Dealing with page ID stability: being robust when renaming page titles

feliksik commented 9 months ago

As the sourcetext files do not have a confluence ID, the identity is matched based on the page title. A page title is unique in a confluence space.

But with the title as ID, a page is rename it leads to the page being deleted, and a new page is created. As a consequence, incoming links break 🙁 (i.e. links from other confluence pages/spaces not managed by the same text2confl project). It would be much better to update the existing page instead.

We could use the filename (and optionally/additionally a self-made-up-identifier metadata field that can be even more stable, but has to be managed manually in the text file), and put this as metadata in the confluence page. When uploading this, we would read the metadata and match with the file, thus having a bridge between the confluence page id and the file on the asciidoc/md contents. This would solve the delete-recreate issue.

I suppose there are some details to work out, and alternative approaches to consider. I think this would be a very valuable feature for usage in a larger context, where the stability of incoming links is rather important. I'm happy to collaborate on making this work.

(Note: Initially I also mentioned the page stealing issue here, mentioned in #142, but I now think it deserves a separate solution).

feliksik commented 9 months ago

I have also thought about having a metadata confluence-page-id field that can be managed in the text file, instead of a self-made-up-identifier that needs to be added in the text file, and administered as metadata in Confluence.

Obviously this would only be known after creation in Confluence, so this needs to be added to the text later; either manually, or even by the tooling, inserting this in the text file as 1st line.

However, this does not seem like a good idea:

if adding the ID would be done by the tooling: it's probably a CI/CD pipeline running the deployment, so not a great moment to do new git commits.
I can imagine a workflow where you deploy the docs to MyProductionSpace in CI/CD, but I develop the documentation before PR/merge in MyTestSpace. A self-made-up-identifier could be unique per space, but be reused in both the Test and the Production space. On the contrary, confluence-page-id would break this workflow of having 2 deployments of the same document (unless we make it more advanced/complicated).

feliksik commented 9 months ago

New idea: provide an option --follow-git-renames. It will use something like git log --follow --diff-filter=A -- possibly-renamed.md to determine the hash commit of where a file was introduced, and uses the ${commitHash}-${originalFilename} as the identifier of the document, in the confluence page metadata.

I think this will achieve exactly what I intend:

renaming the file will keep the same page id
changing the title will keep the same page id
no manual effort needed to maintain an self-made-up-id in the document metadata

@zeldigas I'm not sure how much time you spend on this project, but I may get to implementing this myself when time permits.
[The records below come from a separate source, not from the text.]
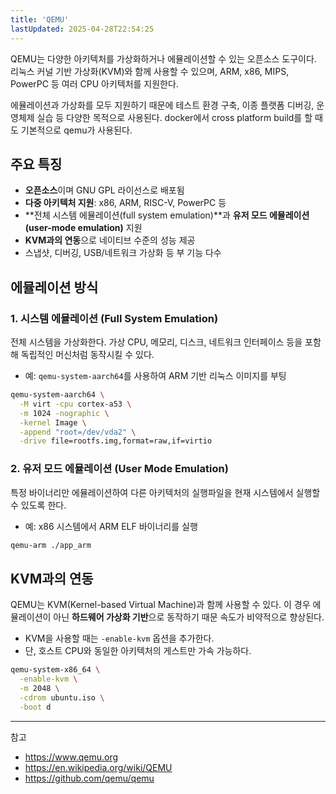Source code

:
 ```yaml
---
title: 'QEMU'
lastUpdated: 2025-04-28T22:54:25
---
```

QEMU는 다양한 아키텍처를 가상화하거나 에뮬레이션할 수 있는 오픈소스 도구이다. 리눅스 커널 기반 가상화(KVM)와 함께 사용할 수 있으며, ARM, x86, MIPS, PowerPC 등 여러 CPU 아키텍처를 지원한다.

에뮬레이션과 가상화를 모두 지원하기 때문에 테스트 환경 구축, 이종 플랫폼 디버깅, 운영체제 실습 등 다양한 목적으로 사용된다. docker에서 cross platform build를 할 때도 기본적으로 qemu가 사용된다.

## 주요 특징

- **오픈소스**이며 GNU GPL 라이선스로 배포됨
- **다중 아키텍처 지원**: x86, ARM, RISC-V, PowerPC 등
- **전체 시스템 에뮬레이션(full system emulation)**과 **유저 모드 에뮬레이션(user-mode emulation)** 지원
- **KVM과의 연동**으로 네이티브 수준의 성능 제공
- 스냅샷, 디버깅, USB/네트워크 가상화 등 부 기능 다수

## 에뮬레이션 방식

### 1. 시스템 에뮬레이션 (Full System Emulation)

전체 시스템을 가상화한다. 가상 CPU, 메모리, 디스크, 네트워크 인터페이스 등을 포함해 독립적인 머신처럼 동작시킬 수 있다.

- 예: `qemu-system-aarch64`를 사용하여 ARM 기반 리눅스 이미지를 부팅

```bash
qemu-system-aarch64 \
  -M virt -cpu cortex-a53 \
  -m 1024 -nographic \
  -kernel Image \
  -append "root=/dev/vda2" \
  -drive file=rootfs.img,format=raw,if=virtio
```

### 2. 유저 모드 에뮬레이션 (User Mode Emulation)

특정 바이너리만 에뮬레이션하여 다른 아키텍처의 실행파일을 현재 시스템에서 실행할 수 있도록 한다.

- 예: x86 시스템에서 ARM ELF 바이너리를 실행

```bash
qemu-arm ./app_arm
```

## KVM과의 연동

QEMU는 KVM(Kernel-based Virtual Machine)과 함께 사용할 수 있다. 이 경우 에뮬레이션이 아닌 **하드웨어 가상화 기반**으로 동작하기 때문 속도가 비약적으로 향상된다.

- KVM을 사용할 때는 `-enable-kvm` 옵션을 추가한다.
- 단, 호스트 CPU와 동일한 아키텍처의 게스트만 가속 가능하다.

```bash
qemu-system-x86_64 \
  -enable-kvm \
  -m 2048 \
  -cdrom ubuntu.iso \
  -boot d
```

---
참고

- <https://www.qemu.org>
- <https://en.wikipedia.org/wiki/QEMU>
- <https://github.com/qemu/qemu>
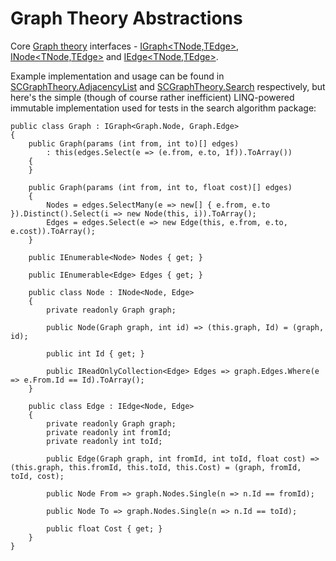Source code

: # Graph Theory Abstractions

Core [Graph theory](https://en.wikipedia.org/wiki/Graph_theory) interfaces - [IGraph<TNode,TEdge>](/src/Abstractions/IGraph{TNode,TEdge}.cs), [INode<TNode,TEdge>](/src/Abstractions/INode{TNode,TEdge}.cs) and [IEdge<TNode,TEdge>](/src/Abstractions/IEdge{TNode,TEdge}.cs).

Example implementation and usage can be found in [SCGraphTheory.AdjacencyList](https://github.com/sdcondon/SCGraphTheory.AdjacencyList) and [SCGraphTheory.Search](https://github.com/sdcondon/SCGraphTheory.Search) respectively, but here's the simple (though of course rather inefficient) LINQ-powered immutable implementation used for tests in the search algorithm package:

``` 
public class Graph : IGraph<Graph.Node, Graph.Edge>
{
    public Graph(params (int from, int to)[] edges)
        : this(edges.Select(e => (e.from, e.to, 1f)).ToArray())
    {
    }

    public Graph(params (int from, int to, float cost)[] edges)
    {
        Nodes = edges.SelectMany(e => new[] { e.from, e.to }).Distinct().Select(i => new Node(this, i)).ToArray();
        Edges = edges.Select(e => new Edge(this, e.from, e.to, e.cost)).ToArray();
    }

    public IEnumerable<Node> Nodes { get; }

    public IEnumerable<Edge> Edges { get; }

    public class Node : INode<Node, Edge>
    {
        private readonly Graph graph;

        public Node(Graph graph, int id) => (this.graph, Id) = (graph, id);

        public int Id { get; }

        public IReadOnlyCollection<Edge> Edges => graph.Edges.Where(e => e.From.Id == Id).ToArray();
    }

    public class Edge : IEdge<Node, Edge>
    {
        private readonly Graph graph;
        private readonly int fromId;
        private readonly int toId;

        public Edge(Graph graph, int fromId, int toId, float cost) => (this.graph, this.fromId, this.toId, this.Cost) = (graph, fromId, toId, cost);

        public Node From => graph.Nodes.Single(n => n.Id == fromId);

        public Node To => graph.Nodes.Single(n => n.Id == toId);

        public float Cost { get; }
    }
}
```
Either way, it's useful to first align on this idea.

zeldigas commented 7 months ago

@feliksik I believe that file rename is not an issue at all for page renames when you have explicit page titles - any sort of cleanup is done after all doc tree is processed, so even if file name was renamed or even moved under another location it will be processed properly

But for title renames it's challenging. You mentioned some metadata that can be associated with the page. While this can be set for sure, the main challenge would be to find this page - I did not dig deep into it, but I doubt that it's available out of the box if even possible. I see some docs, that is applied only to server version and requires server setup configuration: https://developer.atlassian.com/server/confluence/content-properties-in-the-rest-api/. And iterating over all the pages might be not a good idea at all.
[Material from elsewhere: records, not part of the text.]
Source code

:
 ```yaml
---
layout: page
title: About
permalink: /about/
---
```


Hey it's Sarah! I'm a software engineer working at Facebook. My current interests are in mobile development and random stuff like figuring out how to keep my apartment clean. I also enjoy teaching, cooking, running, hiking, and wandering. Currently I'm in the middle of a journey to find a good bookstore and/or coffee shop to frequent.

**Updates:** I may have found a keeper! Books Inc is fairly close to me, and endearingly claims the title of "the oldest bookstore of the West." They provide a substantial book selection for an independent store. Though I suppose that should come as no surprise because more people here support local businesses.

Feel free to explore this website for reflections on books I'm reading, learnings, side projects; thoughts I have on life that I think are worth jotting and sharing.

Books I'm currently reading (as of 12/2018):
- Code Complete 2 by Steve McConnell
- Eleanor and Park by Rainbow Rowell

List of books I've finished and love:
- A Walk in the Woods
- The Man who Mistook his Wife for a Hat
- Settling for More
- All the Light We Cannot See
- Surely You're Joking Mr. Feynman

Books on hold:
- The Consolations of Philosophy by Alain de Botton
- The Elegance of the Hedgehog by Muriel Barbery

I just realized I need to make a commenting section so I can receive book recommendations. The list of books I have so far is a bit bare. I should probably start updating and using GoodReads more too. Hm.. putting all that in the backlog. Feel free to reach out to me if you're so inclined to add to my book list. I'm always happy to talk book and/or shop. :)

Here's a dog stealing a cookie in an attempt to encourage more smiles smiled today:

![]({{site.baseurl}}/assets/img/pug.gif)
That said, this idea need some research and I really appreciate your help here, as I'm not sure that withing reasonable time I'll be able to research this on my own.

Probably it's worth starting with research - if it's possible to search for page by some metadata

Another thoughts that I have - with additional constraints it might be possible to do without this search, but also with additional load on confluence: as we know parent page, we can try to fetch information about all child pages (recuresively) and use this page tree to search for renamed pages - either based on file name or based on this hash that you mentinoned

feliksik commented 7 months ago

You are spot on in your analysis. This is not my highest priority, but I'll keep you posted when I make any progress.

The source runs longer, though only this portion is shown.